In the convenience store of the gas station (which was the size of a supermarket) I tried to be low-key, but that is impossible when you’re standing in heels that make you nearly seven feet tall. Every head in the store turned, and not in a good way. I decided not to use the bathroom, since using either restroom available would put me in the most dangerous situation possible. Fortunately, I did not experience any acts of physical violence—but several people followed me around, taking my photo and heckling me with questions about my genitalia.
While I assume it is easy to imagine how the presence of high-femmes would be reckoned with in places deemed “conservative America,” the discomfort that comes with the disruption of normative gender and sexual practices can be just as prominent in liberal bubbles such as Medford, Massachusetts.
While living in constant fear and danger and being subjected to a status of “otherness” is something many queer and trans people experience, I think there is something about trans people who perform a high-femme gender that is regarded as particularly abhorrent and deviant.
This clearly seems to be the result of a larger society-wide femmephobia. High-femmeness is regarded as “being extra” because it bastardizes an acceptable performance of femininity.

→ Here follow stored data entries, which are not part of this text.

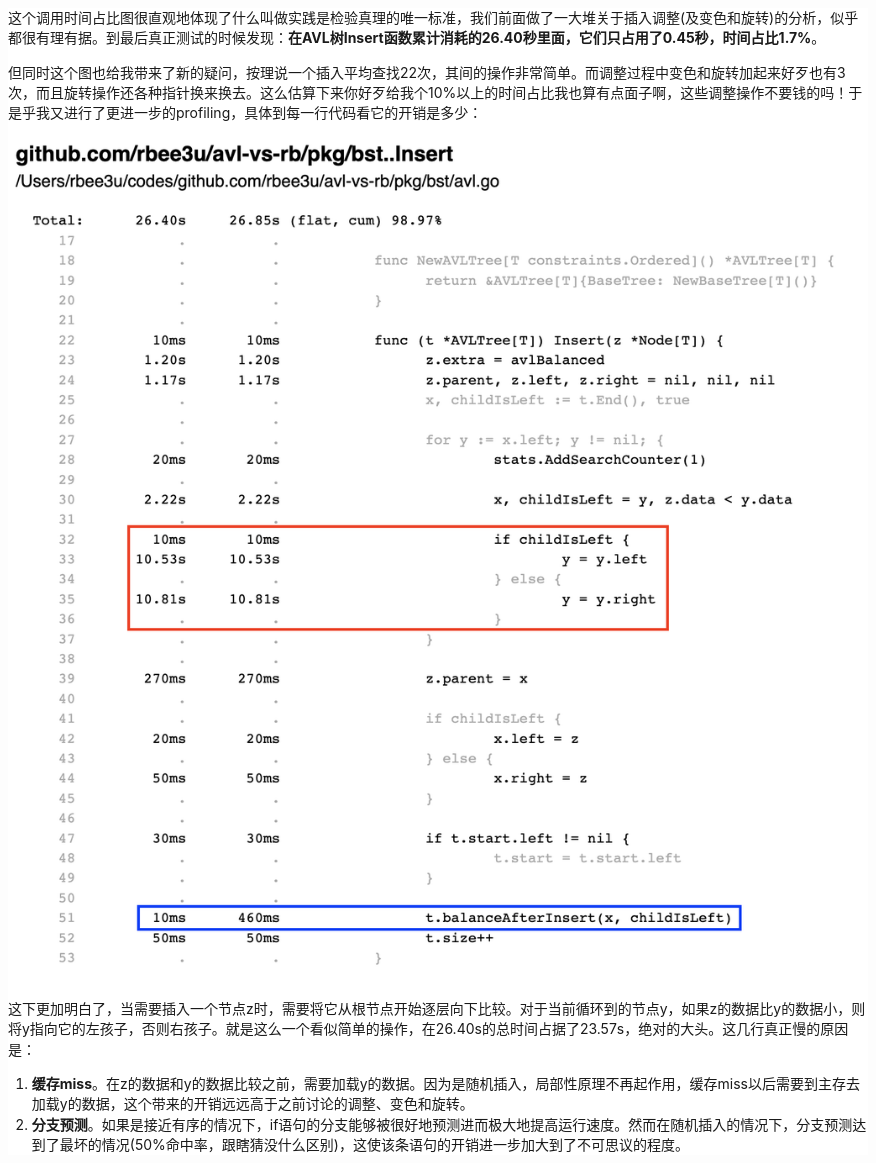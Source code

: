 这个调用时间占比图很直观地体现了什么叫做实践是检验真理的唯一标准，我们前面做了一大堆关于插入调整(及变色和旋转)的分析，似乎都很有理有据。到最后真正测试的时候发现：**在AVL树Insert函数累计消耗的26.40秒里面，它们只占用了0.45秒，时间占比1.7%**。

但同时这个图也给我带来了新的疑问，按理说一个插入平均查找22次，其间的操作非常简单。而调整过程中变色和旋转加起来好歹也有3次，而且旋转操作还各种指针换来换去。这么估算下来你好歹给我个10%以上的时间占比我也算有点面子啊，这些调整操作不要钱的吗！于是乎我又进行了更进一步的profiling，具体到每一行代码看它的开销是多少：

![](/assets/img/20191123-avl-insert-source.png)

这下更加明白了，当需要插入一个节点z时，需要将它从根节点开始逐层向下比较。对于当前循环到的节点y，如果z的数据比y的数据小，则将y指向它的左孩子，否则右孩子。就是这么一个看似简单的操作，在26.40s的总时间占据了23.57s，绝对的大头。这几行真正慢的原因是：
1. **缓存miss**。在z的数据和y的数据比较之前，需要加载y的数据。因为是随机插入，局部性原理不再起作用，缓存miss以后需要到主存去加载y的数据，这个带来的开销远远高于之前讨论的调整、变色和旋转。
2. **分支预测**。如果是接近有序的情况下，if语句的分支能够被很好地预测进而极大地提高运行速度。然而在随机插入的情况下，分支预测达到了最坏的情况(50%命中率，跟瞎猜没什么区别)，这使该条语句的开销进一步加大到了不可思议的程度。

To be “extra,” you must be doing something that cannot be qualified as rational according to the values and social rules of mainstream society. Rational seems to be categorized as something that is simple, efficient, and/or pragmatic. Simultaneously, an intrinsic aspect of high-femmeness, to me, is a disregard for all of these things. It’s about doing you and having fun and not caring abut following normative practices. What high-femmes do is perform gender that deviates from the norms of society, and as a result, we become highly noticeable. This I am glad for.
And while the term “queer” has shifted meaning recently in its vernacular use, its original theory was meant to describe the use of gender to subvert the fabric of our capitalist, patriarchal society. Through our mere existence, high-femmes corrode the dominant narratives of how gender and sexuality should look and behave, making us, in essence, queer.
If what I do and how I do gender provokes discomfort because of its dismissal of and attack on society’s deeply familiar concepts of gender—a pillar of social order—I get a little thrill. I love being provocative.
When the delivery man was coming to my house, he confirmed my assumption that he would be a hyper-masculine Boston bro. As I paraded around in my outfit of excess, I was delighted in his lack of comfort with my hyper-feminine, trans existence.
When I chose to wear my “high-femme” outfit for that Texas rave, I was once again appealing to this desire. Fuck the normative; I just wanted to display myself as a mysterious, sexy, latex-wearing femme eroding the concept of the binary genders. And I did.
I want to take up space in our masculine-supremacist world. I want to do my gender with excess and drama. I want to be confrontational and I want to claw at the heart and soul of the disgustingly transphobic, femmephobic society we live in. If that makes you notice me more and you consider me “performative,” “provocative,” “extra,” or “excessive,” then I guess I’ll just be a fucking star.